An typespec consists mainly in ISpec protocol that has two methods: read and write. Let see an example defining a typespec for point of coordenades:

Example definition of type spec that represents a point
(require '[octet.spec :as spec])

;; Imagine you have a type Point defined like this:
(defrecord Point [x y])

;; Type spec definition for read/write Point instances.
(def point-spec
  (reify
    spec/ISpecSize
    (size [_]
      ;; we kwno that is datatype has fixed size in bytes
      ;; that represents two int32.
      8)

    spec/ISpec
    (read [_ buff pos]
      (let [[readed xvalue] (spec/read (buf/int32) buff pos)
            [readed' yvalue] (spec/read (buf/int32) buff (+ pos readed))]
        [(+ readed readed')
         (Point. xvalue yvalue)]))

    (write [_ buff pos point]
      (let [written (spec/write (buf/int32) buff pos (:x point))
            written' (spec/write (buf/int32) buff (+ pos written) (:y point))]
        (+ written written')))))
Example using the previously defined typespec
(def mypoint (Point. 1 2))
(buf/write! buffer mypoint point-spec)
;; => 8

(buf/read* buffer point-spec)
;; => [8 #user.Point{:x 1, :y 2}]

Moreover, knowing how it can be done in low level way, you can simplify this concrete step using compose function. The compose function is a type spec constructor that helps map an indexed type spec to specific user defined type.

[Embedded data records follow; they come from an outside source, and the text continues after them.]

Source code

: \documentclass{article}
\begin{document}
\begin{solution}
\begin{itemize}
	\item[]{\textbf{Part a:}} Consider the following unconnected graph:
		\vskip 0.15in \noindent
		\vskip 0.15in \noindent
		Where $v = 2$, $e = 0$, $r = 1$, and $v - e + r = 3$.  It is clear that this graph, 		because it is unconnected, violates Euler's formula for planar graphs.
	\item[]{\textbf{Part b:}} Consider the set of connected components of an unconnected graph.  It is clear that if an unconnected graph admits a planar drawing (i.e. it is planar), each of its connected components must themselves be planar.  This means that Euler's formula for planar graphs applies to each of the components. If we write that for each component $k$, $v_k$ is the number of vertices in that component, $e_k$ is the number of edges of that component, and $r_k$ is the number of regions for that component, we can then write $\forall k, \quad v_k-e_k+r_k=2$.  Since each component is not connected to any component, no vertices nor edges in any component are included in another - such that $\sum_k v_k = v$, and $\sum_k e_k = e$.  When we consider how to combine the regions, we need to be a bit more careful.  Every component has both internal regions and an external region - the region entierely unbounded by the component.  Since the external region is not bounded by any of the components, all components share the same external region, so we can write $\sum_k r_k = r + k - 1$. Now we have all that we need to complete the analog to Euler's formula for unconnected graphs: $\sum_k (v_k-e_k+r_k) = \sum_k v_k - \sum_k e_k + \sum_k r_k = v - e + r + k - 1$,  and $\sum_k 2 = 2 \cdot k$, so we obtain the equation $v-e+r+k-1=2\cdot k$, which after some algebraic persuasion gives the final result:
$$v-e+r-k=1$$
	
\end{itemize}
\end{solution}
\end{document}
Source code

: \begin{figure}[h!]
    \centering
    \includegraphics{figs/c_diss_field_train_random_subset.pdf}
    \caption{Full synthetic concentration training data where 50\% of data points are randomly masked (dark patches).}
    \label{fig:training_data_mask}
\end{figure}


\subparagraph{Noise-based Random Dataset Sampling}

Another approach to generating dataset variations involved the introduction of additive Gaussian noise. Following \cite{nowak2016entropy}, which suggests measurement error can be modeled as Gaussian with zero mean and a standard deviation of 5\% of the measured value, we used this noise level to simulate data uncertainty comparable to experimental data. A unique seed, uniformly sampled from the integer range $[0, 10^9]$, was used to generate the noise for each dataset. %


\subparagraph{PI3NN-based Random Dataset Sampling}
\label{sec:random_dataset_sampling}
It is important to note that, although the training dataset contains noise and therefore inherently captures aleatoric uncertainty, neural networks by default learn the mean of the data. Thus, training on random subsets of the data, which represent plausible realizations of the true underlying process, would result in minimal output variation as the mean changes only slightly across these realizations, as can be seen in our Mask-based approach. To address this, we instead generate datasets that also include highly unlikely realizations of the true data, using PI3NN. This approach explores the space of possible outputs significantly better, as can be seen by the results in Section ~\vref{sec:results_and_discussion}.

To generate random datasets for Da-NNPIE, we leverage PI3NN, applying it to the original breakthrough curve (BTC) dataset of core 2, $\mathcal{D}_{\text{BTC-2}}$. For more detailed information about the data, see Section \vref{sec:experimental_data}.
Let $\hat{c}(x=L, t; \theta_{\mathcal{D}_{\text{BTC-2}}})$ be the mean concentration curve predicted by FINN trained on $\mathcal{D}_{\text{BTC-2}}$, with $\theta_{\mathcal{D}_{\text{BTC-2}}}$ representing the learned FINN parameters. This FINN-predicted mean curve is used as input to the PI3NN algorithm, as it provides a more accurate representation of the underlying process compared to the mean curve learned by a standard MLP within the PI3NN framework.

Let see how the previous code can be simplified in much less boilerplate code:

Example using compose function.
(defrecord Point [x y])
(def mypoint (Point. 1 2))

(def point-spec (buf/compose ->Point [buf/int32 buf/int32]))

(buf/write! buffer mypoint point-spec)
;; => 8

(buf/read* buffer point-spec)
;; => [8 #user.Point{:x 1, :y 2}]

4. Additional info

4.1. Supported byte buffers

This is a complete table of supported byte buffer implementations and type of byte buffers:

Platform Name Params

Clojure

Heap NIO ByteBuffer

{:type :heap :impl :nio}

Clojure

Direct NIO ByteBuffer

{:type :direct :impl :nio}

Clojure

Heap Netty ByteBuf

{:type :heap :impl :netty}

Clojure

Direct Netty ByteBuf

{:type :direct :impl :netty}

ClojureScript

Heap ES6 ArrayBuffer/DataView

{:type :heap :impl :es6}

4.2. Supported typespecs

This is a complete list of supported plain value type spec:

Name Function Size (in bytes) Notes

Short

buf/int16

2

Integer

buf/int32

4

Long

buf/int64

8

Only on jvm

Float

buf/float

4

Double

buf/double

8

Boolean

buf/bool

1

Byte

buf/byte

1

String

buf/string

N

Fixed length string

String

buf/string*

4+N

Arbitrary length string

Independently if a spec is a value spec or a composition of value specs, all them implements the same abstraction and can be used in read or write operations.

4.3. Byte order

All the builtin implementations uses the :big-endian as default byte order. That value can be canched at any time using the provided byteorder dynamic var on the octet.buffer namespace.

Let see a little example:

(require '[octet.buffer])

(def myspec (buf/spec buf/string* buf/string*))

(def buffer
  (buf/with-byte-order :little-endian
    (buf/into myspec ["hello" "world!"])))

(buf/get-capacity buffer)
;; => 19

(buf/read buffer myspec)
;; => BufferUnderflowException (because of incorect byte order)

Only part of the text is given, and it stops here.